Dans le cadre du présent dossier, l’Administrateur a inspecté les lieux le 8 septembre 2005 afin de vérifier si les travaux correctifs ordonnés précédemment avaient été complétés selon les règles de l’art par l’Entrepreneur. À la lumière de cette visite, l’Administrateur a rendu une décision supplémentaire le 19 septembre 2005 (pièce A-1) dans laquelle il ordonne que divers travaux soient exécutés aux frais de l’Entrepreneur.
Dans cette décision, l’Administrateur indique, au point 16, que les travaux effectués par l’Entrepreneur étaient satisfaisants. Il a de plus indiqué les travaux correctifs qu’il restait à accomplir.

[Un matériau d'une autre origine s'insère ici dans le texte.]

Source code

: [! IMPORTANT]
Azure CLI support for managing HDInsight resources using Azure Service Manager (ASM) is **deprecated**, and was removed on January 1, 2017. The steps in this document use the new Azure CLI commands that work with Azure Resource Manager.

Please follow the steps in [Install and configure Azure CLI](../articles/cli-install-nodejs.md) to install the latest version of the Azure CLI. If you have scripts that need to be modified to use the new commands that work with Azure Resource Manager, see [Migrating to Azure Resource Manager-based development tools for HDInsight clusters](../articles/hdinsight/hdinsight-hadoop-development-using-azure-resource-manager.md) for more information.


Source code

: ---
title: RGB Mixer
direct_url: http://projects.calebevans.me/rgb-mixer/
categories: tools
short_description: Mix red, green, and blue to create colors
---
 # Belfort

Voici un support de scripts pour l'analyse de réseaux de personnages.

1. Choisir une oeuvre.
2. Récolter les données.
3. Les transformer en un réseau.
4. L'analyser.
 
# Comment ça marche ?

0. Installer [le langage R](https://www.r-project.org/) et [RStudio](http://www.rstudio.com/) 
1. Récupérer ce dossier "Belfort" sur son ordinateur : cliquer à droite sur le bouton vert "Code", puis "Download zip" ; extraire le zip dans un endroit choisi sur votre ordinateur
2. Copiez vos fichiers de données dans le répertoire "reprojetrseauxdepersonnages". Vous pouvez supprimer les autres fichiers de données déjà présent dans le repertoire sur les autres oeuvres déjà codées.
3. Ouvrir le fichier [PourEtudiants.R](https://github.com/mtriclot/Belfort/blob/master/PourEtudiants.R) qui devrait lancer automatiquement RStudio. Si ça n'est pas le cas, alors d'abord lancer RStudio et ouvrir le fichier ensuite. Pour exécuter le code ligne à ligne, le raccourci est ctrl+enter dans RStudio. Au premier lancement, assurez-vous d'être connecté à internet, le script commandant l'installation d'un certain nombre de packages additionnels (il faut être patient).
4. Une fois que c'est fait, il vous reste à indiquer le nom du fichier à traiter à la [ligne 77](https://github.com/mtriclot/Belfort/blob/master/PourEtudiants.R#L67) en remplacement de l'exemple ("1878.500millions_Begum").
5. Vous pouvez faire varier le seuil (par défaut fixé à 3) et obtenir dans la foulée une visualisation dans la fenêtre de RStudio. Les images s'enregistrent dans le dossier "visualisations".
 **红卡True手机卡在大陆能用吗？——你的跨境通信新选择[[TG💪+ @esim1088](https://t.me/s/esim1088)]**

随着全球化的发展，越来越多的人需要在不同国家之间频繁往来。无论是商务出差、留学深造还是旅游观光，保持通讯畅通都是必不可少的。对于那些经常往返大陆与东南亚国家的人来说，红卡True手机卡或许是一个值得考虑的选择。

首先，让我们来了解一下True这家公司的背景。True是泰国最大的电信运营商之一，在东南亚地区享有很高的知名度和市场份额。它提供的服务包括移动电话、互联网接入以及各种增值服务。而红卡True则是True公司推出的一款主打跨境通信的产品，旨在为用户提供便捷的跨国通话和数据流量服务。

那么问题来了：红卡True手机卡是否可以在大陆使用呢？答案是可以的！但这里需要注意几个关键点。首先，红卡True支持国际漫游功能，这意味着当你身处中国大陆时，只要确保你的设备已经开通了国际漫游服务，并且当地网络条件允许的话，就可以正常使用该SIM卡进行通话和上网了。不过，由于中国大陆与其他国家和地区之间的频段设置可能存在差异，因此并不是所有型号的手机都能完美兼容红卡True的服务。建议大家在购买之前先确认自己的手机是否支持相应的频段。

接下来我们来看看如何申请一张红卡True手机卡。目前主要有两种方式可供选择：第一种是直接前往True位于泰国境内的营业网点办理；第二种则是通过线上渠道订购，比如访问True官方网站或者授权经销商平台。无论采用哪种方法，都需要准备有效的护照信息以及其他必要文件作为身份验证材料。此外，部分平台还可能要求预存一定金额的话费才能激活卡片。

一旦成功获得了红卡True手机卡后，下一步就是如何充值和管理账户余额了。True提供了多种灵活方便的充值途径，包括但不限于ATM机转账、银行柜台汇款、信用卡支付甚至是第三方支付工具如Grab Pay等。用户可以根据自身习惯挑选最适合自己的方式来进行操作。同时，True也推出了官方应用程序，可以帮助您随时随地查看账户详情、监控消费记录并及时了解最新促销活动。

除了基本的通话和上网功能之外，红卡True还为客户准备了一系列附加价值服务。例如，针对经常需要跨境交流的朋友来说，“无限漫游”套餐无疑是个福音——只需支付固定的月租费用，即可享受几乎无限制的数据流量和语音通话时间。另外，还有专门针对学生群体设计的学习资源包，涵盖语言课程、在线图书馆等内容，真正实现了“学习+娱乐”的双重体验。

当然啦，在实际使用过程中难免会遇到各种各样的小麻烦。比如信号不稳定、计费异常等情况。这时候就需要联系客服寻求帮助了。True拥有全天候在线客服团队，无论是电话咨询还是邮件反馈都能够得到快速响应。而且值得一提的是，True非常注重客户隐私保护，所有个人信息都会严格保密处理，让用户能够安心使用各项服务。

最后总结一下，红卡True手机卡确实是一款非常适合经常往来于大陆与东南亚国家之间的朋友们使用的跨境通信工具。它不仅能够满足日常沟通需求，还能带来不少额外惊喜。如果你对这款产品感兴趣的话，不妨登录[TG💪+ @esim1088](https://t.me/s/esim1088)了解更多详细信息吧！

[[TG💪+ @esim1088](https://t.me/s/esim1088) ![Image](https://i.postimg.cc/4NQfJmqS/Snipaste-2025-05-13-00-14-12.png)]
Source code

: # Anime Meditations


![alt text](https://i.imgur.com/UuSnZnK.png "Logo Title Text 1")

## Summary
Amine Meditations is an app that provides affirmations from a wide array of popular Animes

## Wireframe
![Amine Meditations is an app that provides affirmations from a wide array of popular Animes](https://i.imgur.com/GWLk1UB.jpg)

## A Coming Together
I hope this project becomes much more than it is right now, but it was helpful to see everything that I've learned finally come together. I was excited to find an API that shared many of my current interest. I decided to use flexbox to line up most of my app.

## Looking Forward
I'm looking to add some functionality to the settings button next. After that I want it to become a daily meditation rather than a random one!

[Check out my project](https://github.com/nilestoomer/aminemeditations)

Le Bénéficiaire, en désaccord avec cette décision, a fait parvenir à l’Administrateur une lettre le 25 septembre 2005 (pièce A-2). Il a joint à cette missive une facture préliminaire relative aux frais d’entreposage et de déménagement des biens de trois (3) copropriétaires, encourus en raison des travaux requis effectués au garage de l’immeuble (pièce B-9).
L’Administrateur, après discussion avec le Bénéficiaire, a rendu un Addenda à sa décision supplémentaire le 29 septembre 2005 (pièce A-3). Cet Addenda traite spécifiquement du point 16 et de la demande de remboursement des frais d’entreposage et de déménagement du Bénéficiaire.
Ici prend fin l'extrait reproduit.